##### EXTRACTED ENTRIES #####

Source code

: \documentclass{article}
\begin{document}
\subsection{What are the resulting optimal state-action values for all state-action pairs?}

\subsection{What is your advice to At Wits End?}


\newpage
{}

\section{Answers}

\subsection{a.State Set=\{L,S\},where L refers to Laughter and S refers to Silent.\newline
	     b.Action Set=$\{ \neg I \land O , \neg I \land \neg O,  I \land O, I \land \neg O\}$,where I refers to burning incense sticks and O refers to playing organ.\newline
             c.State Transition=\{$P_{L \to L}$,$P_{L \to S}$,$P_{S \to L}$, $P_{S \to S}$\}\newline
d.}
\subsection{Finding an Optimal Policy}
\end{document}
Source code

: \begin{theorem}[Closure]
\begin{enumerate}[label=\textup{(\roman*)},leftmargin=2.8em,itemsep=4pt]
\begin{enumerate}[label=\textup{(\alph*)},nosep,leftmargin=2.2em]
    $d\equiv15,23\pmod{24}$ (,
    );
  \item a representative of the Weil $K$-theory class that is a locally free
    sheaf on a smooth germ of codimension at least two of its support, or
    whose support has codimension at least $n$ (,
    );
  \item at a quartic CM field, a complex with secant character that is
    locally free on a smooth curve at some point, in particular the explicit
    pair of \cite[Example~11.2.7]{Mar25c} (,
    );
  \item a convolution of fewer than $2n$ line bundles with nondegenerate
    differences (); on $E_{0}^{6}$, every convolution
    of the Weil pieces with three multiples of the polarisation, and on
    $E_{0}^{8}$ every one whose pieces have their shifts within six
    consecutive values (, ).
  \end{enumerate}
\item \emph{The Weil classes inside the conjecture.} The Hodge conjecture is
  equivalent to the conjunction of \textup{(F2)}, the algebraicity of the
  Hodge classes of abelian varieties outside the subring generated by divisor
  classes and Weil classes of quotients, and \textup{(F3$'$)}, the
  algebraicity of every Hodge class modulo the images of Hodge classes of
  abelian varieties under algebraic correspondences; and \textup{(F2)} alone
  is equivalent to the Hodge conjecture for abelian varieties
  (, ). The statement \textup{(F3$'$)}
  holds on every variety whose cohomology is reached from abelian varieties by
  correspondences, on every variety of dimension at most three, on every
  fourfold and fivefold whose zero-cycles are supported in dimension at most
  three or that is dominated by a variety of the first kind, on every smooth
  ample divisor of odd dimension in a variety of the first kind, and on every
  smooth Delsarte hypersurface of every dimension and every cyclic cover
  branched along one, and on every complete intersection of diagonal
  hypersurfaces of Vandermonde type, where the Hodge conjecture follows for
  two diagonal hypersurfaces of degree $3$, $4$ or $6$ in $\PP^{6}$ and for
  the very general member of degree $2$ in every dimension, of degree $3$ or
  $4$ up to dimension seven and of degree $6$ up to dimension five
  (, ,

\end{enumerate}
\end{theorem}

#####

_INSTRUCTIONS FOR THE TASK_:
Produce an exact copy of the entries above.

_SOLUTION_:
Source code

: \documentclass{article}
\begin{document}
\subsection{What are the resulting optimal state-action values for all state-action pairs?}

\subsection{What is your advice to At Wits End?}


\newpage
{}

\section{Answers}

\subsection{a.State Set=\{L,S\},where L refers to Laughter and S refers to Silent.\newline
	     b.Action Set=$\{ \neg I \land O , \neg I \land \neg O,  I \land O, I \land \neg O\}$,where I refers to burning incense sticks and O refers to playing organ.\newline
             c.State Transition=\{$P_{L \to L}$,$P_{L \to S}$,$P_{S \to L}$, $P_{S \to S}$\}\newline
d.}
\subsection{Finding an Optimal Policy}
\end{document}
Source code

: \begin{theorem}[Closure]
\begin{enumerate}[label=\textup{(\roman*)},leftmargin=2.8em,itemsep=4pt]
\begin{enumerate}[label=\textup{(\alph*)},nosep,leftmargin=2.2em]
    $d\equiv15,23\pmod{24}$ (,
    );
  \item a representative of the Weil $K$-theory class that is a locally free
    sheaf on a smooth germ of codimension at least two of its support, or
    whose support has codimension at least $n$ (,
    );
  \item at a quartic CM field, a complex with secant character that is
    locally free on a smooth curve at some point, in particular the explicit
    pair of \cite[Example~11.2.7]{Mar25c} (,
    );
  \item a convolution of fewer than $2n$ line bundles with nondegenerate
    differences (); on $E_{0}^{6}$, every convolution
    of the Weil pieces with three multiples of the polarisation, and on
    $E_{0}^{8}$ every one whose pieces have their shifts within six
    consecutive values (, ).
  \end{enumerate}
\item \emph{The Weil classes inside the conjecture.} The Hodge conjecture is
  equivalent to the conjunction of \textup{(F2)}, the algebraicity of the
  Hodge classes of abelian varieties outside the subring generated by divisor
  classes and Weil classes of quotients, and \textup{(F3$'$)}, the
  algebraicity of every Hodge class modulo the images of Hodge classes of
  abelian varieties under algebraic correspondences; and \textup{(F2)} alone
  is equivalent to the Hodge conjecture for abelian varieties
  (, ). The statement \textup{(F3$'$)}
  holds on every variety whose cohomology is reached from abelian varieties by
  correspondences, on every variety of dimension at most three, on every
  fourfold and fivefold whose zero-cycles are supported in dimension at most
  three or that is dominated by a variety of the first kind, on every smooth
  ample divisor of odd dimension in a variety of the first kind, and on every
  smooth Delsarte hypersurface of every dimension and every cyclic cover
  branched along one, and on every complete intersection of diagonal
  hypersurfaces of Vandermonde type, where the Hodge conjecture follows for
  two diagonal hypersurfaces of degree $3$, $4$ or $6$ in $\PP^{6}$ and for
  the very general member of degree $2$ in every dimension, of degree $3$ or
  $4$ up to dimension seven and of degree $6$ up to dimension five
  (, ,

\end{enumerate}
\end{theorem}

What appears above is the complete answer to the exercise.